ATO’s good-faith approach to crypto won’t last much longer

 

The ATO has maintained its good-faith approach to the accounting of cryptocurrencies, though it isn’t expected to last much longer, says a national tax and accounting network.

 

           

Speaking to Accountants Daily, H&R Block director of tax communications Mark Chapman said that now is time for those involved in cryptocurrencies to pay attention to the “tax side of things”, before the ATO ramps up enforcement of undeclared crypto assets.

“I think the first thing to say is that the ATO has, within the last year or so, started gathering data from cryptocurrency exchanges, the actual providers,” he said. “As a result of that, I think the ATO now has a much better understanding of who’s involved in this market.” 

While the ATO has been expected to ramp up auditing around cryptocurrencies for the past three years, and hasn’t, its “light touch” isn’t expected to last much longer. 

The ATO first showed signs of cracking down on compliance in March last year, when an undisclosed number of letters were sent to taxpayers, warning them to come clean with their capital gains or losses.

“Quite a few clients and non-clients have received these letters from the ATO, flagging that there’s a mismatch in their data,” Mr Chapman said. “And I think that’s prompting a lot of people to come in to see their tax agent, or maybe to see a tax agent for the first time if they’ve been doing it themselves.

“But I’m not convinced that [the ATO’s light-touch approach] will necessarily last forever.

“I think, as the data comes in, as the ATO has a greater awareness of how many people are in this space, they will start to take a slightly firmer line.”

Getting a handle on the crypto landscape

As cryptocurrencies become increasingly embedded in the mainstream, Mr Chapman said, one of the biggest challenges in accounting for them has been that some investors may not know that they need to disclose crypto assets to their accountants.

“I think a lot of advisers need to educate themselves in relation to this as well,” Mr Chapman said. “They need to make sure that when they’re speaking to their clients, they’re asking the question, you know, ‘Have you been involved in buying and selling, or investing in cryptocurrencies over the course of the past year?’”

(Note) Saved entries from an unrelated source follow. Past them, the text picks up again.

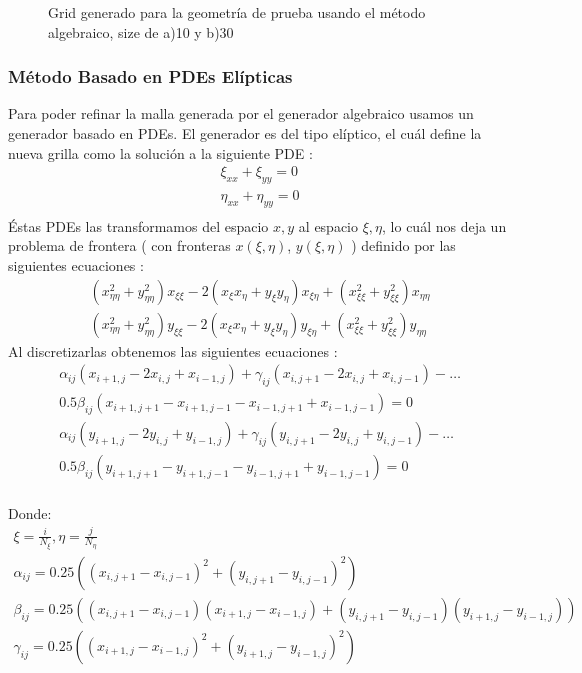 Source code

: \documentclass[11pt,letterpaper]{article}
\begin{document}
\begin{figure}[H]
\begin{minipage}{.49\linewidth}
			\end{minipage}
			\caption{Grid generado para la geometr\'ia de prueba usando el m\'etodo algebraico, size de a)10 y b)30}
			\label{fig:img_grid_algebraic}
		\end{figure}
\subsubsection{Método Basado en PDEs Elípticas}
Para poder refinar la malla generada por el generador algebraico usamos un generador basado en PDEs. El generador es del tipo el\'iptico, el cu\'al define la nueva grilla como la soluci\'on a la siguiente PDE :
		\begin{gather*}
			\xi_{xx} + \xi_{yy} = 0 \\
			\eta_{xx} + \eta_{yy} = 0 \\
		\end{gather*}
		\'Estas PDEs las transformamos del espacio $x,y$ al espacio $\xi, \eta$, lo cu\'al nos deja un problema de frontera ( con fronteras $x(\xi,\eta)$, $y(\xi,\eta)$ ) definido por las siguientes ecuaciones :
		\begin{gather*}
			( x_{\eta \eta}^{2} + y_{\eta \eta}^{2} )x_{\xi \xi} 
				- 2 ( x_{\xi} x_{\eta} + y_{\xi} y_{\eta} ) x_{\xi \eta}
				+ ( x_{\xi \xi}^{2} + y_{\xi \xi}^{2} )x_{\eta \eta} 
			\\
			( x_{\eta \eta}^{2} + y_{\eta \eta}^{2} )y_{\xi \xi} 
				- 2 ( x_{\xi} x_{\eta} + y_{\xi} y_{\eta} ) y_{\xi \eta}
				+ ( x_{\xi \xi}^{2} + y_{\xi \xi}^{2} )y_{\eta \eta} 
		\end{gather*}
		Al discretizarlas obtenemos las siguientes ecuaciones :
		\begin{gather*}
			\alpha_{ij} ( x_{i+1,j} - 2 x_{i,j} + x_{i-1,j} ) + \gamma_{ij} ( x_{i, j + 1} - 2 x_{i, j} + x_{i,j-1} ) - \hdots \\
				 0.5 \beta_{ij} ( x_{i+1,j+1} - x_{i+1,j-1} - x_{i-1,j+1} + x_{i-1,j-1} ) = 0
			\\
			\alpha_{ij} ( y_{i+1,j} - 2 y_{i,j} + y_{i-1,j} ) + \gamma_{ij} ( y_{i, j + 1} - 2 y_{i, j} + y_{i,j-1} ) - \hdots \\
				 0.5 \beta_{ij} ( y_{i+1,j+1} - y_{i+1,j-1} - y_{i-1,j+1} + y_{i-1,j-1} ) = 0
		\end{gather*}
		\\
		Donde:
		\begin{gather*}
			 \xi = \frac{i}{N_{\xi}},\eta = \frac{j}{N_{\eta}}
			 \\
			 \alpha_{ij} = 0.25 ( ( x_{i,j+1} - x_{i,j-1} )^{2} + (y_{i,j+1} - y_{i,j-1})^{2} )
			 \\
			 \beta_{ij} = 0.25 ( ( x_{i,j+1} - x_{i,j-1} ) ( x_{i+1,j} - x_{i-1,j} ) + ( y_{i,j+1} - y_{i,j-1} ) ( y_{i+1,j} - y_{i-1,j} ) )
			 \\
			 \gamma_{ij} = 0.25 ( ( x_{i+1,j} - x_{i-1,j} )^{2} + (y_{i+1,j} - y_{i-1,j})^{2} )
		\end{gather*}
\end{document}

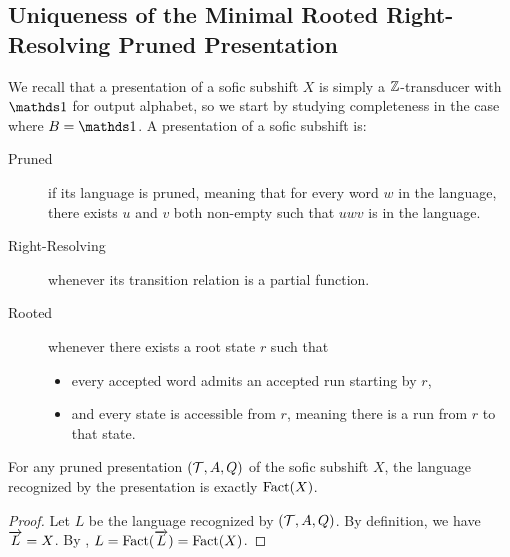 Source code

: \subsection{Uniqueness of the Minimal Rooted Right-Resolving Pruned Presentation}\label{app:inf-uniqueness}

We recall that a presentation of a sofic subshift $X$ is simply a ${\mathbb{Z}}$-transducer with $\one$ for output alphabet, so we start by studying completeness in the case where $B = \one$. A presentation of a sofic subshift is:
\begin{description}
	\item[Pruned] if its language is pruned, meaning that for every word $w$ in the language, there exists $u$ and $v$ both non-empty such that $uwv$ is in the language.
	\item[Right-Resolving] whenever its transition relation is a partial function.
	\item[Rooted] whenever there exists a root state $r$ such that
	\begin{itemize}
		\item every accepted word admits an accepted run starting by $r$,
		\item and every state is accessible from $r$, meaning there is a run from $r$ to that state.
	\end{itemize}
\end{description}

\begin{lemma}\label{applem:pruned}
	For any pruned presentation $({\mathcal{T}},A,Q)$ of the sofic subshift $X$, the language recognized by the presentation is exactly $\mathrm{Fact}(X)$.
\end{lemma}
\begin{proof}
	Let $L$ be the language recognized by $({\mathcal{T}},A,Q)$. By definition, we have $\overrightarrow{L} = X$. 
	By , $L = \mathrm{Fact}(\overrightarrow{L}) = \mathrm{Fact}(X)$.
\end{proof}


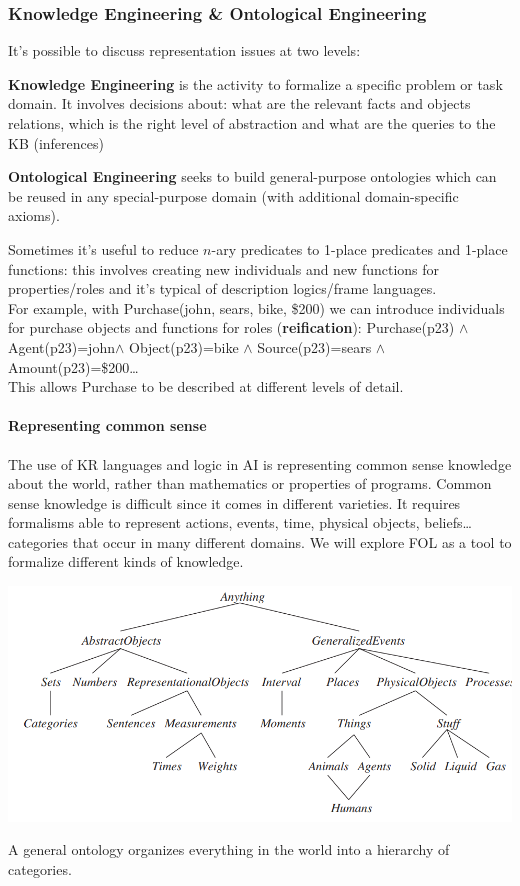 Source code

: \documentclass[10pt]{report}
\begin{document}
\subsubsection{Knowledge Engineering \& Ontological Engineering} It's possible to discuss representation issues at two levels:
\begin{list}{}{}
	\item \textbf{Knowledge Engineering} is the activity to formalize a specific problem or task domain. It involves decisions about: what are the relevant facts and objects relations, which is the right level of abstraction and what are the queries to the KB (inferences)
	\item \textbf{Ontological Engineering} seeks to build general-purpose ontologies which can be reused in any special-purpose domain (with additional domain-specific axioms).
\end{list}
Sometimes it's useful to reduce $n$-ary predicates to 1-place predicates and 1-place functions: this involves creating new individuals and new functions for properties/roles and it's typical of description logics/frame languages.\\
For example, with Purchase(john, sears, bike, \$200) we can introduce individuals for purchase objects and functions for roles (\textbf{reification}): Purchase(p23) $\wedge$ Agent(p23)=john$\wedge$ Object(p23)=bike $\wedge$ Source(p23)=sears $\wedge$ Amount(p23)=\$200\ldots\\
This allows Purchase to be described at different levels of detail.
\paragraph{Representing common sense} The use of KR languages and logic in AI is representing common sense knowledge about the world, rather than mathematics or properties of programs. Common sense knowledge is difficult since it comes in different varieties. It requires formalisms able to represent actions, events, time, physical objects, beliefs\ldots categories that occur in many different domains. We will explore FOL as a tool to formalize different kinds of knowledge.
\begin{center}
	\includegraphics[scale=0.5]{12.png}
\end{center}
A general ontology organizes everything in the world into a hierarchy of categories.
\end{document}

Though, beyond prompting their clients to disclose their crypto assets, practitioners should see this period as a “warning flag” and familiarise themselves with how cryptocurrencies “actually work”, before the ATO moves forward with compliance action.

“Just getting that understanding of where they fit into the overall picture of people’s investments,” he said. “When you get down to it, the basic tax rules are pretty much the same as they are for other forms of investments.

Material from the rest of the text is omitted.